Амелия лежала на диване, головой на подушке, а в комнате было полно народа – та семья беженцев, прислуга… Неподвижность этих людей поразила меня, от них тянуло бессилием… тем же, которое часто проступало во Фридерике… Они отступились от нее и оставили ее, чтобы она сама справилась со своей кончиной. Они уже только ассистировали. Ее профиль окаменело выступал, как горный хребет, а рядом Вацлав, Фридерик, Ипполит – стояли… Долго ли она будет умирать? На полу таз с ватой и кровью. Но тело Амелии не было единственным телом, лежащим в этой комнате, там, на полу, в углу, лежало другое… и я не знал, что это за тело, откуда оно взялось, я не мог разглядеть, кто там лежит, но в то же время меня не оставляло смутное ощущение чего-то эротического… что сюда примешивалось нечто эротическое… Кароль? Где Кароль? Опершись рукой о спинку стула, он стоял, как и все, Геня же стояла на коленях, положив руки на кресло. И все обращены были к Амелии настолько, что я не мог поближе рассмотреть то тело, добавочное и нежданно-негаданное. Никто не двигался. Но все с напряжением присматривались к ней, и в их лицах читался вопрос – как она умрет, – так как от нее следовало ожидать более достойной кончины, чем заурядные смерти, и этого ждал от нее ее сын, и Ипполит, и Геня, и даже Фридерик, который не сводил с нее глаз. Парадоксально, что они требовали действия от человека, который застыл в бессильной неподвижности, однако лишь она единственная была здесь призвана к действию. И она знала об этом. Вдруг жена Ипполита выбежала и вернулась с распятием, и это было как призыв к действию, адресованный умирающей, а у нас спала с сердца тяжесть ожидания – теперь мы уже знали, что скоро начнется. Пани Мария с крестом в руке стояла у дивана.
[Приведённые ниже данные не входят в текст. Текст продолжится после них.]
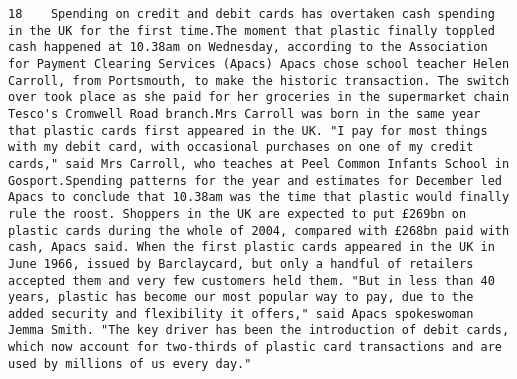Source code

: \documentclass[11pt]{article}
\begin{document}
\begin{Verbatim}[commandchars=\\\{\}]
         18    Spending on credit and debit cards has overtaken cash spending in the UK for the first time.The moment that plastic finally toppled cash happened at 10.38am on Wednesday, according to the Association for Payment Clearing Services (Apacs) Apacs chose school teacher Helen Carroll, from Portsmouth, to make the historic transaction. The switch over took place as she paid for her groceries in the supermarket chain Tesco's Cromwell Road branch.Mrs Carroll was born in the same year that plastic cards first appeared in the UK. "I pay for most things with my debit card, with occasional purchases on one of my credit cards," said Mrs Carroll, who teaches at Peel Common Infants School in Gosport.Spending patterns for the year and estimates for December led Apacs to conclude that 10.38am was the time that plastic would finally rule the roost. Shoppers in the UK are expected to put £269bn on plastic cards during the whole of 2004, compared with £268bn paid with cash, Apacs said. When the first plastic cards appeared in the UK in June 1966, issued by Barclaycard, but only a handful of retailers accepted them and very few customers held them. "But in less than 40 years, plastic has become our most popular way to pay, due to the added security and flexibility it offers," said Apacs spokeswoman Jemma Smith. "The key driver has been the introduction of debit cards, which now account for two-thirds of plastic card transactions and are used by millions of us every day."                                                                                                                                                                                                                                                                                                                                                                                                                                                                                                                                                                                                                                                                                                                                                                                                                                                                                                                                                                                                                                                                                                                                                                                                                                                                                                                                                                                                                                                                                                                                                                                                                                                                                                                                                                                                                                                                                  
\end{Verbatim}
\end{document}
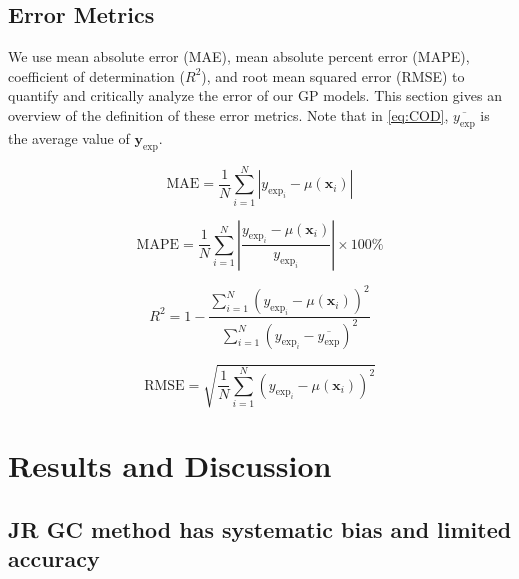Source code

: \documentclass[journal=jacsat,manuscript=article]{achemso}
\newcommand{\alltodo}[1]{{\color{Cyan} (\texttt{alltodo}: #1)}}
\begin{document}
\subsection{Error Metrics}
We use mean absolute error (MAE), mean absolute percent error (MAPE), coefficient of determination ($R^2$), and root mean squared error (RMSE) to quantify and critically analyze the error of our GP models. This section gives an overview of the definition of these error metrics. Note that in \eqref{eq:COD}, $\overline{y_{\text{exp}}}$ is the average value of $\mathbf{y}_{\text{exp}}$. 

\begin{equation}
    \text{MAE} = \frac{1}{N} \sum_{i=1}^{N} \left| y_{\text{exp}_i} - \mu(\mathbf{x}_i) \right|
    \label{eq:MAE}
\end{equation}


\begin{equation}
    \text{MAPE} = \frac{1}{N} \sum_{i=1}^{N} \left| \frac{y_{\text{exp}_i} - \mu(\mathbf{x}_i)}{y_{\text{exp}_i}} \right| \times 100\%
    \label{eq:MAPD}
\end{equation}

\begin{equation}
    R^2 = 1 - \frac{\sum_{i=1}^{N} \left( y_{\text{exp}_i} - \mu(\mathbf{x}_i) \right)^2}{\sum_{i=1}^{N} \left( y_{\text{exp}_i} - \overline{y_{\text{exp}}} \right)^2}
    \label{eq:COD}
\end{equation}

\begin{equation}
    \text{RMSE} = \sqrt{\frac{1}{N} \sum_{i=1}^{N} \left( y_{\text{exp}_i} - \mu(\mathbf{x}_i) \right)^2}
    \label{eq:RMSE}
\end{equation}

\section{Results and Discussion}

\subsection{JR GC method has systematic bias and limited accuracy}
\end{document}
И здесь произошло нечто настолько скандальное, что, несмотря на всю тонкость нюансов, подействовало как шок… Умирающая, едва скользнув взглядом по кресту, обратила глаза в сторону Фридерика и соединилась с ним взглядом – вот уж это было немыслимо, никому бы в голову не пришло, что случится подобное – игнорирование креста, который в руках пани Марии выглядел совершенно лишним, – именно это игнорирование придало взгляду Амелии, устремленному на Фридерика, столько значения. Она не спускала с него глаз. Несчастный Фридерик, захваченный врасплох взглядом умирающим, а значит, и опасным, застыл и, побледнев, встал чуть ли не по стойке «смирно» – они смотрели друг на друга. Пани Мария продолжала держать крест, но шли минуты, а он не находил применения – это скорбное, безработное распятье. Неужели для этой святой в час ее смерти Фридерик оказался важнее Христа? Неужели она действительно была в него влюблена? Но это была не любовь, здесь дело шло о чем-то еще более личном, эта женщина видела в нем судью – она не могла смириться с тем, что умирает, не убедив его в самой себе, не доказав, что она не менее, чем он, «радикальна», так же значительна, внушительна как явление, не менее весома. Настолько она считалась с его мнением. Однако то, что она не к Христу обращалась за признанием и одобрением своей экзистенции, а к нему, смертному, хотя и наделенному необыкновенным интеллектом, было немыслимой для нее ересью, отречением от абсолюта в пользу жизни, признанием, что не Бог, а человек должен быть судьей человека. Тогда я, наверное, не понимал происходящего настолько ясно, однако у меня мурашки побежали по телу от этой концентрации взгляда на человеческом существе, в то время как Бог в руках Марии оставался просто незамеченным.